È evidente che "Elegia in rosso" sia un'opera estremamente stratificata sia per cosa vuole raccontare, sia per come lo vuole fare.

Hayashi ci racconta frammenti della vita di Ichiro e Sachiko, la giovane coppia protagonista, ed in particolare i problemi lavorativi, sociali, familiari e relazionali che devono affrontare. Lui è un animatore part-time sottopagato, lei si sente schiacciata da una società che la vuole relegata a una vita familiare. Il loro rapporto è caratterizzato da alti e bassi, piccoli momenti di complicità e altri di incomprensione e incomunicabilità che si andranno a fare sempre più presenti con il progredire della storia.

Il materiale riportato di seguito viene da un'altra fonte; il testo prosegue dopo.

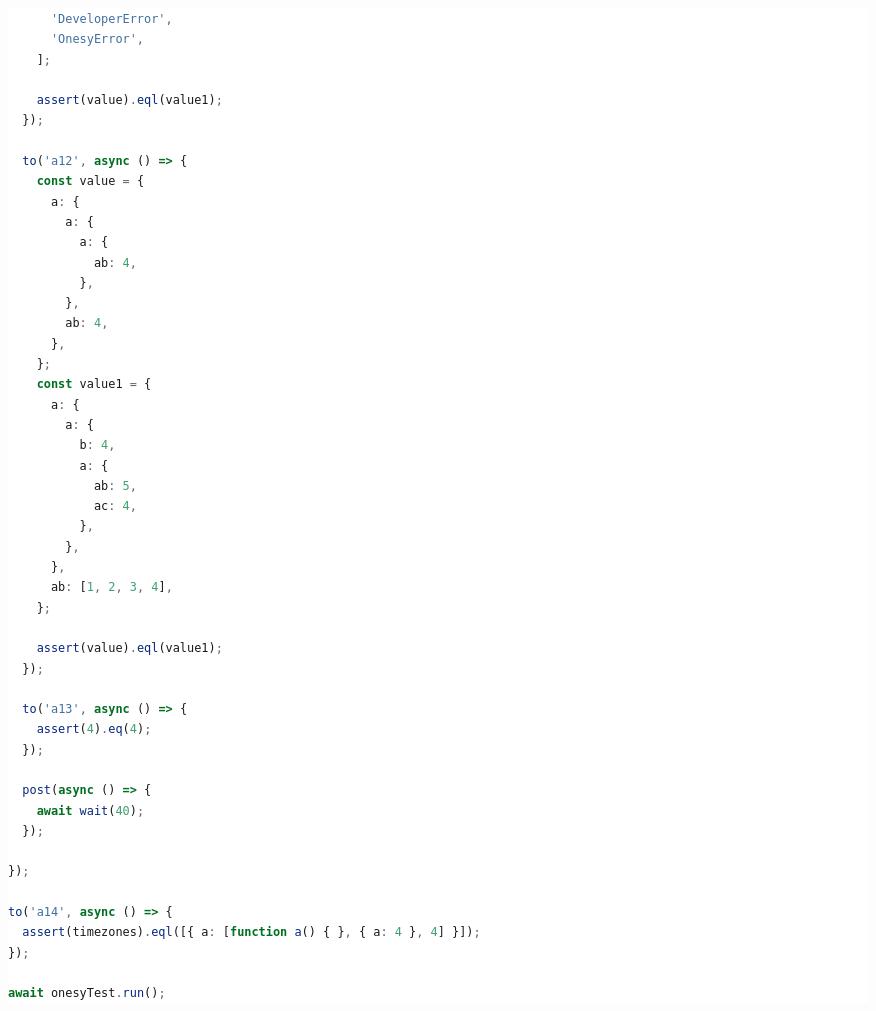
 ```ts
      'DeveloperError',
      'OnesyError',
    ];

    assert(value).eql(value1);
  });

  to('a12', async () => {
    const value = {
      a: {
        a: {
          a: {
            ab: 4,
          },
        },
        ab: 4,
      },
    };
    const value1 = {
      a: {
        a: {
          b: 4,
          a: {
            ab: 5,
            ac: 4,
          },
        },
      },
      ab: [1, 2, 3, 4],
    };

    assert(value).eql(value1);
  });

  to('a13', async () => {
    assert(4).eq(4);
  });

  post(async () => {
    await wait(40);
  });

});

to('a14', async () => {
  assert(timezones).eql([{ a: [function a() { }, { a: 4 }, 4] }]);
});

await onesyTest.run();
```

Se con le tematiche affrontate il fumetto fotografa abbastanza bene la società del Giappone a cavallo tra gli anni sessanta e settanta è pero con il disegno che l’opera fa un ulteriore passo di qualità. Dal punto di vista grafico "Elegia in rosso" è un gekiga eclettico dove vari stili si mescolano insieme in base a cosa vuole comunicare l’autore.

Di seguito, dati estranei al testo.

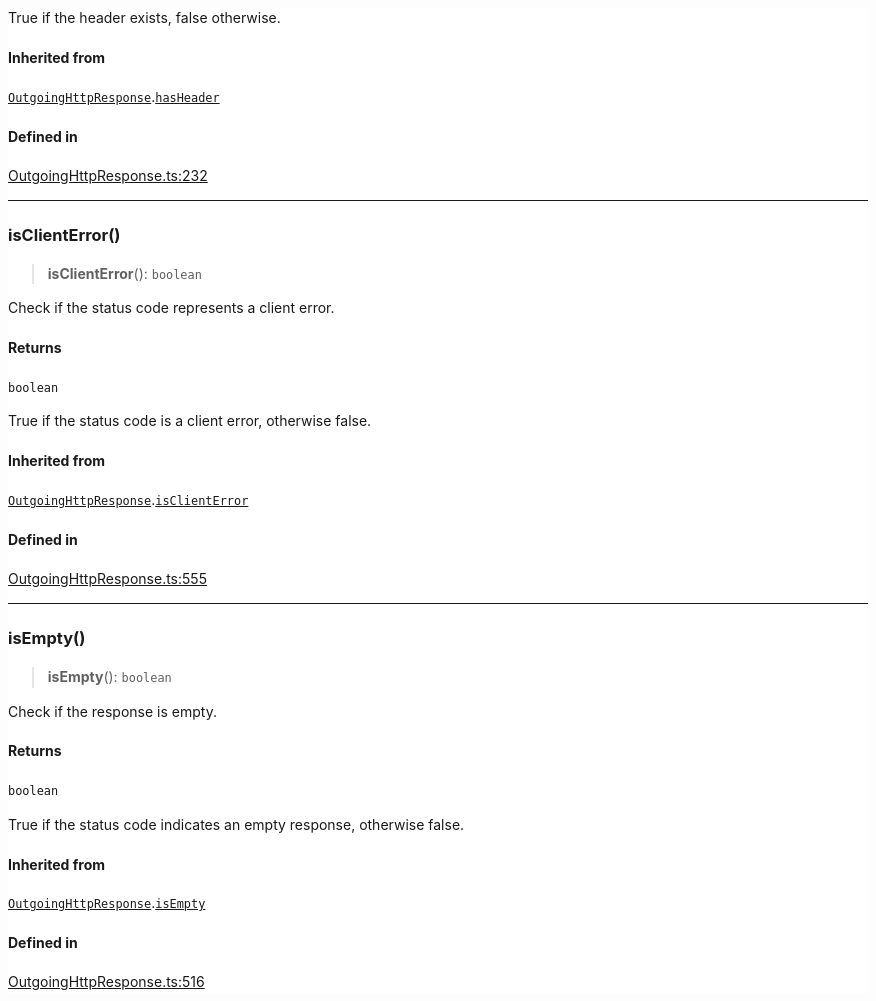 True if the header exists, false otherwise.

#### Inherited from

[`OutgoingHttpResponse`](../../OutgoingHttpResponse/classes/OutgoingHttpResponse.md).[`hasHeader`](../../OutgoingHttpResponse/classes/OutgoingHttpResponse.md#hasheader)

#### Defined in

[OutgoingHttpResponse.ts:232](https://github.com/stonemjs/http-core/blob/6c1adf9f449733e34ff7f08818342bd019b968a7/src/OutgoingHttpResponse.ts#L232)

***

### isClientError()

> **isClientError**(): `boolean`

Check if the status code represents a client error.

#### Returns

`boolean`

True if the status code is a client error, otherwise false.

#### Inherited from

[`OutgoingHttpResponse`](../../OutgoingHttpResponse/classes/OutgoingHttpResponse.md).[`isClientError`](../../OutgoingHttpResponse/classes/OutgoingHttpResponse.md#isclienterror)

#### Defined in

[OutgoingHttpResponse.ts:555](https://github.com/stonemjs/http-core/blob/6c1adf9f449733e34ff7f08818342bd019b968a7/src/OutgoingHttpResponse.ts#L555)

***

### isEmpty()

> **isEmpty**(): `boolean`

Check if the response is empty.

#### Returns

`boolean`

True if the status code indicates an empty response, otherwise false.

#### Inherited from

[`OutgoingHttpResponse`](../../OutgoingHttpResponse/classes/OutgoingHttpResponse.md).[`isEmpty`](../../OutgoingHttpResponse/classes/OutgoingHttpResponse.md#isempty)

#### Defined in

[OutgoingHttpResponse.ts:516](https://github.com/stonemjs/http-core/blob/6c1adf9f449733e34ff7f08818342bd019b968a7/src/OutgoingHttpResponse.ts#L516)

Per quanto riguardo lo sfondo due sono le principali soluzione adottate. Uno sfondo completamente bianco, spesso per gli interni dell’appartamento di Ichiro e Sachiko, che può avere varie interpretazioni. Può avere la stessa funzione della tavola descritta precedentemente dove i personaggi si isolano nei loro tormenti escludendo tutto il resto, oppure può sottolineare la distanza che c’è nella coppia, la solitudine e l’insoddisfazione del loro rapporto.
Per gli esterni invece le cose cambiano, sono ricchi di particolari, retini, tratteggi; il nero si fa molto presente; i contrasti tra zone illuminate e in ombra sono particolarmente incisivi e danno una sensazione di forte realismo alle scene.
Non mancano poi i riferimenti agli ukiyo-e: ciliegi in fiore, fulmini, pioggia che bene sottolineano l’umore dei protagonisti. Oltre ai riferimenti alle stampe artistiche giapponesi l’autore fa utilizzo anche di notan partendo da fotografie reali e sintetizzandole in una bicromia di luce ed ombra; esempio di questo si può trovare nei TV frame nelle prime pagine.

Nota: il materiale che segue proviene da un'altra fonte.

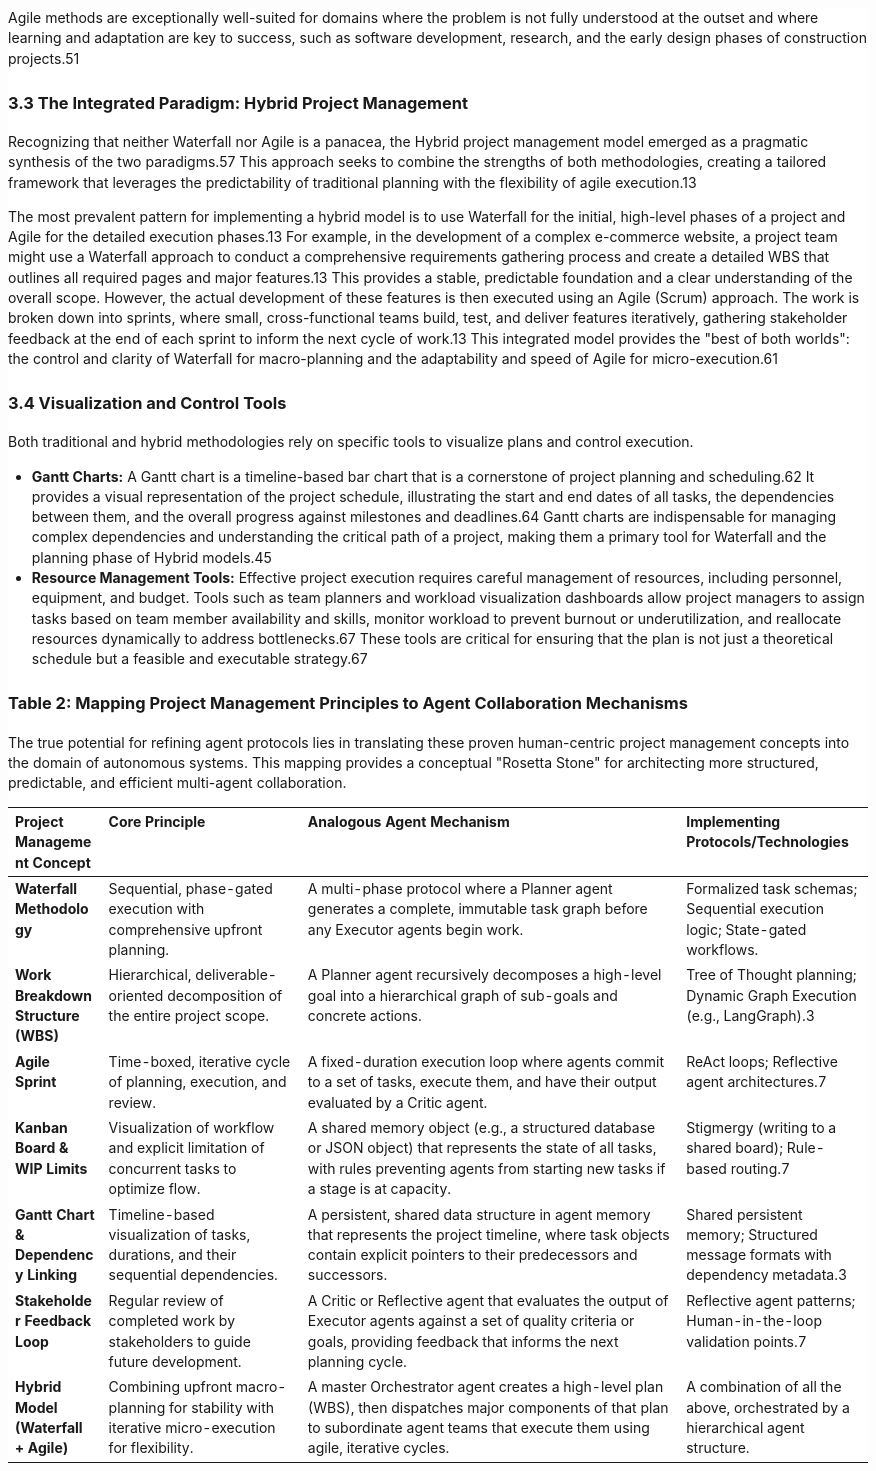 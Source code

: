 Agile methods are exceptionally well-suited for domains where the problem is not fully understood at the outset and where learning and adaptation are key to success, such as software development, research, and the early design phases of construction projects.51

### **3.3 The Integrated Paradigm: Hybrid Project Management**

Recognizing that neither Waterfall nor Agile is a panacea, the Hybrid project management model emerged as a pragmatic synthesis of the two paradigms.57 This approach seeks to combine the strengths of both methodologies, creating a tailored framework that leverages the predictability of traditional planning with the flexibility of agile execution.13

The most prevalent pattern for implementing a hybrid model is to use Waterfall for the initial, high-level phases of a project and Agile for the detailed execution phases.13 For example, in the development of a complex e-commerce website, a project team might use a Waterfall approach to conduct a comprehensive requirements gathering process and create a detailed WBS that outlines all required pages and major features.13 This provides a stable, predictable foundation and a clear understanding of the overall scope. However, the actual development of these features is then executed using an Agile (Scrum) approach. The work is broken down into sprints, where small, cross-functional teams build, test, and deliver features iteratively, gathering stakeholder feedback at the end of each sprint to inform the next cycle of work.13 This integrated model provides the "best of both worlds": the control and clarity of Waterfall for macro-planning and the adaptability and speed of Agile for micro-execution.61

### **3.4 Visualization and Control Tools**

Both traditional and hybrid methodologies rely on specific tools to visualize plans and control execution.

* **Gantt Charts:** A Gantt chart is a timeline-based bar chart that is a cornerstone of project planning and scheduling.62 It provides a visual representation of the project schedule, illustrating the start and end dates of all tasks, the dependencies between them, and the overall progress against milestones and deadlines.64 Gantt charts are indispensable for managing complex dependencies and understanding the critical path of a project, making them a primary tool for Waterfall and the planning phase of Hybrid models.45  
* **Resource Management Tools:** Effective project execution requires careful management of resources, including personnel, equipment, and budget. Tools such as team planners and workload visualization dashboards allow project managers to assign tasks based on team member availability and skills, monitor workload to prevent burnout or underutilization, and reallocate resources dynamically to address bottlenecks.67 These tools are critical for ensuring that the plan is not just a theoretical schedule but a feasible and executable strategy.67

### **Table 2: Mapping Project Management Principles to Agent Collaboration Mechanisms**

The true potential for refining agent protocols lies in translating these proven human-centric project management concepts into the domain of autonomous systems. This mapping provides a conceptual "Rosetta Stone" for architecting more structured, predictable, and efficient multi-agent collaboration.

| Project Management Concept | Core Principle | Analogous Agent Mechanism | Implementing Protocols/Technologies |
| :---- | :---- | :---- | :---- |
| **Waterfall Methodology** | Sequential, phase-gated execution with comprehensive upfront planning. | A multi-phase protocol where a Planner agent generates a complete, immutable task graph before any Executor agents begin work. | Formalized task schemas; Sequential execution logic; State-gated workflows. |
| **Work Breakdown Structure (WBS)** | Hierarchical, deliverable-oriented decomposition of the entire project scope. | A Planner agent recursively decomposes a high-level goal into a hierarchical graph of sub-goals and concrete actions. | Tree of Thought planning; Dynamic Graph Execution (e.g., LangGraph).3 |
| **Agile Sprint** | Time-boxed, iterative cycle of planning, execution, and review. | A fixed-duration execution loop where agents commit to a set of tasks, execute them, and have their output evaluated by a Critic agent. | ReAct loops; Reflective agent architectures.7 |
| **Kanban Board & WIP Limits** | Visualization of workflow and explicit limitation of concurrent tasks to optimize flow. | A shared memory object (e.g., a structured database or JSON object) that represents the state of all tasks, with rules preventing agents from starting new tasks if a stage is at capacity. | Stigmergy (writing to a shared board); Rule-based routing.7 |
| **Gantt Chart & Dependency Linking** | Timeline-based visualization of tasks, durations, and their sequential dependencies. | A persistent, shared data structure in agent memory that represents the project timeline, where task objects contain explicit pointers to their predecessors and successors. | Shared persistent memory; Structured message formats with dependency metadata.3 |
| **Stakeholder Feedback Loop** | Regular review of completed work by stakeholders to guide future development. | A Critic or Reflective agent that evaluates the output of Executor agents against a set of quality criteria or goals, providing feedback that informs the next planning cycle. | Reflective agent patterns; Human-in-the-loop validation points.7 |
| **Hybrid Model (Waterfall \+ Agile)** | Combining upfront macro-planning for stability with iterative micro-execution for flexibility. | A master Orchestrator agent creates a high-level plan (WBS), then dispatches major components of that plan to subordinate agent teams that execute them using agile, iterative cycles. | A combination of all the above, orchestrated by a hierarchical agent structure. |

Particolare attenzione è rivolta al character design. Le figure maschili mature, come il padre di Sachiko o un uomo sullo sfondo, vengono raffigurati con tratti particolarmente realistici, forse ad indicare i segni delle difficoltà che hanno superato nel corso della vita. Al contrario i protagonisti e i propri coetanei, che da poco sono venuti a contatto con le difficoltà della vita quotidiana, vengono rappresentati con una linea semplice, molto spesso di profilo o di tre quarti e quasi totalmente privi di ombreggiature se non per qualche piega sui vestiti.
È interessante notare però come nei momenti di particolare tragicità il tratto di questi personaggi muta, il volto viene quasi o completamente nascosto e ci si concentra su un taglio d’occhi, una mano estremamente realistica.
Tra le varie tavole interessati due risultano a mio avviso particolarmente incisive.

L’estasi del rapporto sessuale tra Ichiro e Sachiko è disegnato con un tratto particolarmente spesso e le due figure, irriconoscibili l’una dall’altra, sono caratterizzate esclusivamente dal volto e da una mano perfettamente speculari mentre i loro corpi sono fusi insieme. Alle loro spalle invece brilla una stella, elemento ricorrente nell’opera.
Altra tavola d’impatto è quella in cui Ichiro porta il proprio fumetto ad un editor. Abbiamo una prospettiva centrale particolarmente accentuata; al centro della stanza si staglia un uomo senza volto con i piedi e le mani appena abbozzate e il vestito e i capelli realistici. Alle sue spalle due bambini giocano a palla ed in lontananza un aereo sembra precipitare.
Con questa immagine surreale l’autore sembra volerci suggerire l’ansia del ragazzo distorcendo la stanza con la prospettiva e la riverenza che prova nei confronti dell’uomo senza volto, mentre le due scene sullo sfondo potrebbero indicare l’infrangersi dei sogni infantili.

"Elegia in rosso" è un’opera che stupisce molte volte nella sua lettura, se si riesce a darle l'opportunità.